Granted, in 2010, most investors were trying to play it safe by chasing grocery-anchored strips in primary markets like New York, Washington, D.C., and San Francisco. But the supply of those centers is limited, and the capital that has been amassed in the past few years has to be deployed. Low interest rates are adding fuel to the fire. That's why in 2011, investment sales brokers expect an increased level of activity on class-B and some class-C real estate assets.
“The availability of funds will cause the market to have more transactions,” said Walter. “Financing availability has caused cap rates to compress on the core properties. The cash on cash return is better, and people can get into properties without having to pay a lot of cash. In 2011, this will eventually drift down to lesser quality assets.”
Dan Fasulo, managing director and head of global research with Real Capital Analytics (RCA), a New York-based research firm, forecasts that in 2011 retail investment sales volume will reach anywhere between $30 billion and $40 billion, a level of activity last seen in 2004. It would be double the total projected retail sales activity in 2010, which Fasulo estimated would total between $18 billion and $20 billion.
FUNDAMENTALS IMPROVE
Fundamentals in the retail sector got better throughout 2010. Leasing indicators finally began to improve in the third quarter, which marked the first time since 2007 that vacancy rates either remained flat or declined. At the end of third quarter, the vacancy rate for community and neighborhood shopping centers stood at 10.9%, the same as the quarter prior, according to Reis Inc., a New York City-based research firm. The vacancy rate for regional malls fell 20 basis points, to 8.8%.
There are still some concerns that vacancies may rise during the first six months of 2011 before finding firmer footing. But with limited amount of new space in the pipeline, if consumer spending remains stable, retail vacancies should continue to shrink, said Chris Macke, senior real estate strategist with the CoStar Group, a Bethesda, Md.-based research firm.
At any rate, even the appearance of improving leasing fundamentals serves to calm investors' fears.

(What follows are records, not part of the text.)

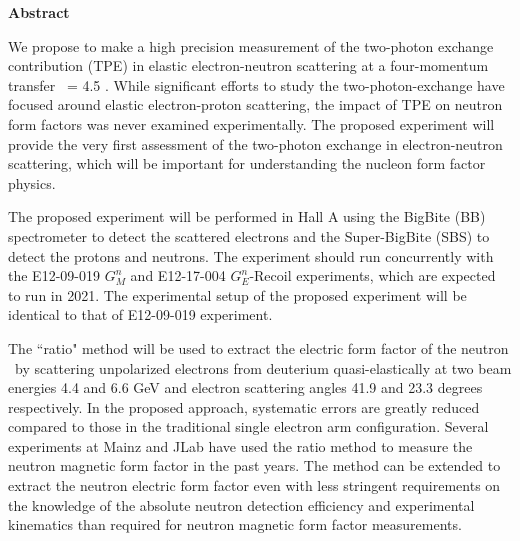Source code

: \begin{center}
{{\large {\bf Abstract}}} 
\end{center}

We propose to make a high precision measurement of the two-photon exchange contribution (TPE) in elastic electron-neutron scattering at a four-momentum transfer \qsq~= 4.5 \gevcsq. 
While significant efforts to study the two-photon-exchange have focused around elastic electron-proton scattering, the impact of TPE on neutron form factors was never examined experimentally. 
The proposed experiment will provide the very first assessment of the two-photon exchange in electron-neutron scattering, which will be important for understanding the nucleon form factor physics. \par
The proposed experiment will be performed in Hall A using the BigBite (BB) spectrometer to detect the scattered electrons and the Super-BigBite (SBS) to detect the protons and neutrons. 
The experiment should run concurrently with the E12-09-019 $G_M^n$ and E12-17-004 $G_E^n$-Recoil experiments, which are expected to run in 2021. 
The experimental setup of the proposed experiment will be identical to that of E12-09-019 experiment. \par
The ``ratio" method will be used to extract the electric form factor of the neutron \gen~by scattering unpolarized electrons from deuterium quasi-elastically at two beam energies 4.4 and 6.6 GeV and electron scattering angles 41.9 and 23.3 degrees respectively. 
In the proposed approach, systematic errors are greatly reduced compared to those in the traditional single electron arm configuration. 
Several experiments at Mainz and JLab have used the ratio method to measure the neutron magnetic form factor in the past years. 
The method can be extended to extract the neutron electric form factor even with less stringent requirements 
on the knowledge of the absolute neutron detection efficiency and experimental kinematics than required for neutron magnetic form factor measurements.  

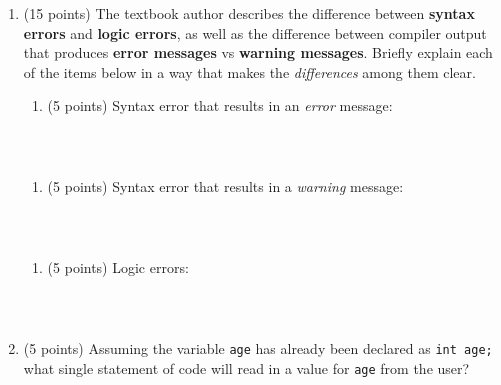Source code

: \begin{enumerate}
\def\labelenumi{\arabic{enumi}.}
\setcounter{enumi}{2}
\item
  (15 points) The textbook author describes the difference between
  \textbf{syntax errors} and \textbf{logic errors}, as well as the
  difference between compiler output that produces \textbf{error
  messages} vs \textbf{warning messages}. Briefly explain each of the
  items below in a way that makes the \emph{differences} among them
  clear.

  \begin{enumerate}
  \def\labelenumii{\alph{enumii}.}
  \tightlist
  \item
    (5 points) Syntax error that results in an \emph{error} message:
  \end{enumerate}

\begin{verbatim}



\end{verbatim}

  \begin{enumerate}
  \def\labelenumii{\alph{enumii}.}
  \setcounter{enumii}{1}
  \tightlist
  \item
    (5 points) Syntax error that results in a \emph{warning} message:
  \end{enumerate}

\begin{verbatim}



\end{verbatim}

  \begin{enumerate}
  \def\labelenumii{\alph{enumii}.}
  \setcounter{enumii}{2}
  \tightlist
  \item
    (5 points) Logic errors:
  \end{enumerate}

\begin{verbatim}



\end{verbatim}
\item
  (5 points) Assuming the variable \texttt{age} has already been
  declared as \texttt{int\ age;} what single statement of code will read
  in a value for \texttt{age} from the user?
\end{enumerate}

\begin{verbatim}

\end{verbatim}

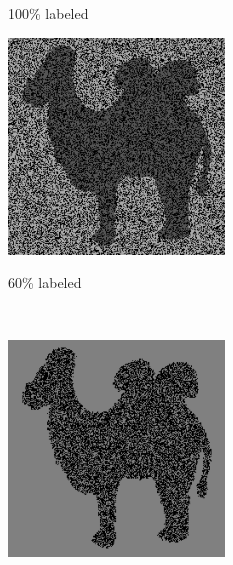 \documentclass{article}
\begin{document}
\begin{figure}[htb]
\begin{minipage}[b]{.30\linewidth}
      \centerline{100\% labeled }\medskip
    \end{minipage}
    \hfill
    \begin{minipage}[b]{0.30\linewidth}
      \centering
      \centerline{\includegraphics[width=\textwidth,cfbox=black 1pt 0pt]{ress/camel40/camel40_miss.png}}
      \centerline{60\% labeled }\medskip
    \end{minipage}
    \\
    \begin{minipage}[b]{0.30\linewidth}
        \centering
        \centerline{\includegraphics[width=\textwidth,cfbox=black 1pt 0pt]{ress/camel40/camel40_vsl.png}}

\end{minipage}
\end{figure}
\end{document}
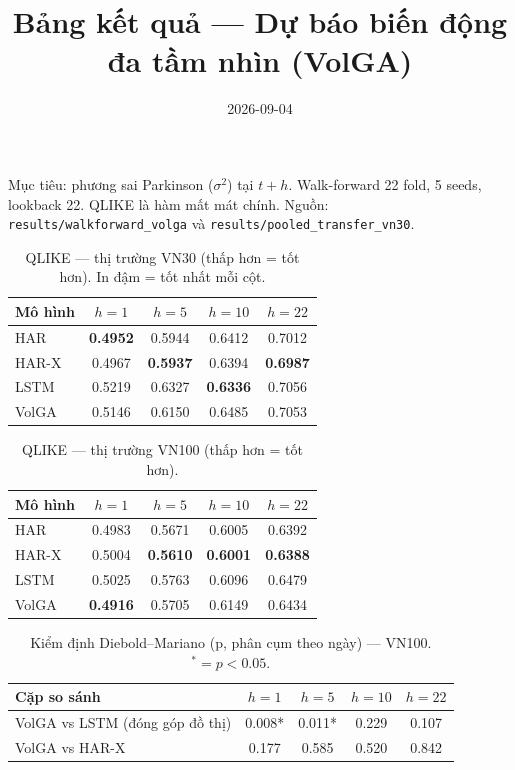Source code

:\documentclass[11pt]{article}
\title{Bảng kết quả --- Dự báo biến động đa tầm nhìn (VolGA)}
\author{}\date{2026-09-04}
\begin{document}
\maketitle
Mục tiêu: phương sai Parkinson ($\sigma^2$) tại $t{+}h$. Walk-forward 22 fold, 5 seeds, lookback 22.
QLIKE là hàm mất mát chính. Nguồn: \texttt{results/walkforward\_volga} và \texttt{results/pooled\_transfer\_vn30}.
\FloatBarrier

\begin{table}[h]\centering
\caption{QLIKE --- thị trường VN30 (thấp hơn = tốt hơn). In đậm = tốt nhất mỗi cột.}
\begin{tabular}{lcccc}
\toprule
Mô hình & $h{=}1$ & $h{=}5$ & $h{=}10$ & $h{=}22$ \\
\midrule
HAR & \textbf{0.4952} & 0.5944 & 0.6412 & 0.7012 \\
HAR-X & 0.4967 & \textbf{0.5937} & 0.6394 & \textbf{0.6987} \\
LSTM & 0.5219 & 0.6327 & \textbf{0.6336} & 0.7056 \\
VolGA & 0.5146 & 0.6150 & 0.6485 & 0.7053 \\
\bottomrule
\end{tabular}
\end{table}

\begin{table}[h]\centering
\caption{QLIKE --- thị trường VN100 (thấp hơn = tốt hơn).}
\begin{tabular}{lcccc}
\toprule
Mô hình & $h{=}1$ & $h{=}5$ & $h{=}10$ & $h{=}22$ \\
\midrule
HAR & 0.4983 & 0.5671 & 0.6005 & 0.6392 \\
HAR-X & 0.5004 & \textbf{0.5610} & \textbf{0.6001} & \textbf{0.6388} \\
LSTM & 0.5025 & 0.5763 & 0.6096 & 0.6479 \\
VolGA & \textbf{0.4916} & 0.5705 & 0.6149 & 0.6434 \\
\bottomrule
\end{tabular}
\end{table}

\begin{table}[h]\centering
\caption{Kiểm định Diebold--Mariano (p, phân cụm theo ngày) --- VN100. $^*=p<0.05$.}
\begin{tabular}{lcccc}
\toprule
Cặp so sánh & $h{=}1$ & $h{=}5$ & $h{=}10$ & $h{=}22$ \\
\midrule
VolGA vs LSTM (đóng góp đồ thị) & 0.008* & 0.011* & 0.229 & 0.107 \\
VolGA vs HAR-X & 0.177 & 0.585 & 0.520 & 0.842 \\
\bottomrule
\end{tabular}
\end{table}
\end{document}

There is a feeling in the marketplace that the retailers that escaped the Great Recession are, as a group, in better financial shape than they were pre-2007, said Alan L. Pontius, senior vice president and head of the national retail group with Marcus & Millichap Real Estate Investment Services. And the lack of new development is an added bonus, according to Christopher J. Decoufle, Atlanta-based senior vice president, capital markets, with CB Richard Ellis' national retail investment group.
“The fact that there is no new competition is very important for anyone on the acquisition side because it removes a lot of ambiguity from your underwriting,” Decoufle said.
At the same time as the leasing outlook began to improve, the third quarter of 2010 marked a turning point for investment sales activity. The quarter was the strongest for investment sales since the downturn began in the fall of 2007, according to RCA. Retail volume reached $5.5 billion, an increase of 131% over the same quarter a year ago and almost double the figure recorded in the second quarter.
Through November of last year, retail investment sales volume totaled $13.4 billion, overtaking the $13 billion recorded in all of 2009, according to Fasulo. A lot of the activity is currently focused on grocery-anchored shopping centers in primary markets.
Part of the reason grocery anchors were in demand in 2010 is that they are necessity-based and perform well regardless of the economic environment. It's also easier to line up financing for grocery-anchored centers, Decoufle explained. Today, virtually any lender, including banks, life insurance companies and conduit lenders, will provide loans for grocery-anchored strips in primary markets. With a loan-to-value (LTV) ratio under 60%, the interest rates on such properties can start at 4% on five-year fixed-rate loans.